Trade war antics continue to haunt the Street, but the pain hasn’t been meted out equally. One of the hardest-hit areas is emerging markets. Though, its suffering has been exacerbated by the recent muscle-flexing by the U.S. dollar.

With the iShares Emerging Markets ETF (EEM) now reaching deeply oversold territory, my inner contrarian is beginning to growl. Catching falling knives isn’t an activity for the faint of heart, but it’s an activity that I like to engage time to time. Today I’ll show you how.

I call this particular strategy The Knife Catch. The ideal setup is to find a stock or ETF that is reaching oversold territory with higher implied volatility. It’s even better if it’s a security you’re long-term bullish on and have been waiting to take a bite at a discount.

Take a gander at the EEM chart below. Would you say it qualifies as oversold? The stochastic indicator certainly says so. And what of the implied volatility rank?
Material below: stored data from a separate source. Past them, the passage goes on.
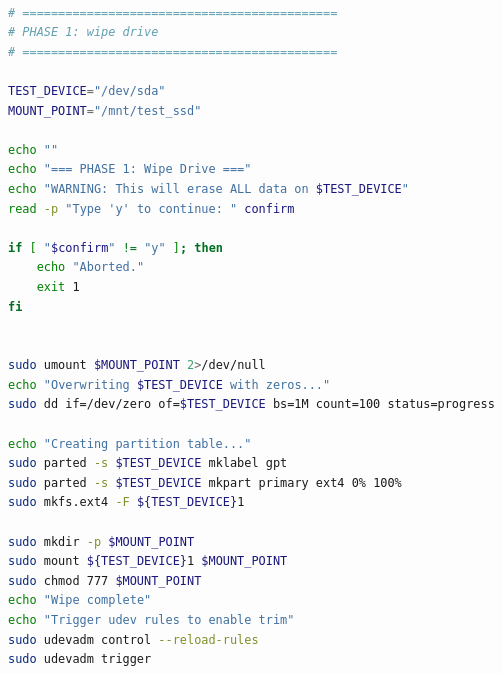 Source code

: \begin{lstlisting}[language=bash, caption={PHASE 1: wipe drive and prepare for experiment}]

# ============================================
# PHASE 1: wipe drive
# ============================================

TEST_DEVICE="/dev/sda"
MOUNT_POINT="/mnt/test_ssd"

echo ""
echo "=== PHASE 1: Wipe Drive ==="
echo "WARNING: This will erase ALL data on $TEST_DEVICE"
read -p "Type 'y' to continue: " confirm

if [ "$confirm" != "y" ]; then
    echo "Aborted."
    exit 1
fi


sudo umount $MOUNT_POINT 2>/dev/null
echo "Overwriting $TEST_DEVICE with zeros..."
sudo dd if=/dev/zero of=$TEST_DEVICE bs=1M count=100 status=progress

echo "Creating partition table..."
sudo parted -s $TEST_DEVICE mklabel gpt
sudo parted -s $TEST_DEVICE mkpart primary ext4 0% 100%
sudo mkfs.ext4 -F ${TEST_DEVICE}1

sudo mkdir -p $MOUNT_POINT
sudo mount ${TEST_DEVICE}1 $MOUNT_POINT
sudo chmod 777 $MOUNT_POINT
echo "Wipe complete"
echo "Trigger udev rules to enable trim"
sudo udevadm control --reload-rules
sudo udevadm trigger
\end{lstlisting}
It has been on the rise, eclipsing the 50th percentile just yesterday for the first time since April.

$EEM chart, Volume indicator, Stochastic indicator

Oversold stock? Check!

High implied volatility rank? Check!

By darn near any definition, the current posture of EEM qualifies as a falling knife. The next piece is to identify the trigger. We’re going to deploy a bullish trade so we want some confirmation that buyers are finally starting to swarm. There’s no sense in plowing in now if EEM is going to drop for another few days. We can use a break of the prior day’s high or at least intraday resistance.
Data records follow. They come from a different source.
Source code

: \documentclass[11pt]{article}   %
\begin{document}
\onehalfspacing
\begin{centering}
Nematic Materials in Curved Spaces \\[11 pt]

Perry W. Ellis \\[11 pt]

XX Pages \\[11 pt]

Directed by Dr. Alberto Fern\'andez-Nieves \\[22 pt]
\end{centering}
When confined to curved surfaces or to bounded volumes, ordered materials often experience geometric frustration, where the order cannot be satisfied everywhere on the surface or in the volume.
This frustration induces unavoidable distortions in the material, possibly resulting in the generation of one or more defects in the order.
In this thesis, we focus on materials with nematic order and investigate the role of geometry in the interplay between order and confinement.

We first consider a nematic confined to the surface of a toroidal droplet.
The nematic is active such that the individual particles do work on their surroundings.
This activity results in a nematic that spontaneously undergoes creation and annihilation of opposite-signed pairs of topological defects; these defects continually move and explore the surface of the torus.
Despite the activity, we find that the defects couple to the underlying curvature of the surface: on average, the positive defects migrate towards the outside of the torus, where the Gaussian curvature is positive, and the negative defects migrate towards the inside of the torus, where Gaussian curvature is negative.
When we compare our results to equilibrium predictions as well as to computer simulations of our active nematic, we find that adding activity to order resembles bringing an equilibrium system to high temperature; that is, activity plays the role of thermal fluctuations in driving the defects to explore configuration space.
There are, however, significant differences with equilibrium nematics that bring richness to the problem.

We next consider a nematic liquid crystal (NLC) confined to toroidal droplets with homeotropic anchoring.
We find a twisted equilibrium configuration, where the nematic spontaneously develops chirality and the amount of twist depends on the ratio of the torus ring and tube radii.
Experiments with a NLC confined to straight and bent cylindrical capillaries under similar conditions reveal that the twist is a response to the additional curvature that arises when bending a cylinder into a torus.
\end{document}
Now, for the strategy selection, well, this is where things get interesting. I much prefer doing a high probability play such as selling OTM puts instead of buying calls or call spreads for a few reasons.

  • First, it provides a large margin of error in case EEM falls a bit further before finally snapping back. This wider profit range decreases the chance that we get shaken out before our original forecast proves true.
  • Second, selling options capitalizes on the high implied volatility rank. The increased level of panic is inflating OTM puts making them ripe for the selling.
  • Third, the nature of our bet can be thought of as follows. We’re not so much betting that EEM will rally aggressively from here as much as we’re wagering it simply won’t fall as much as expected moving forward.

Instead of entering our entire position at once, this is a perfect scenario for using the scaling-in tactic. We will begin with a starter position that we can add to if EEM slides further in the coming days.

Currently, the Aug $40 call is trading for 55 cents and has a 25 delta. Suppose that’s the strike we want to play with. By the way, EEM peaked at $52.08 in January so a drop to $40 represents a 23% decline. Basically, we’re obligating ourselves to buy the stock at a pretty hefty discount to its prior peak.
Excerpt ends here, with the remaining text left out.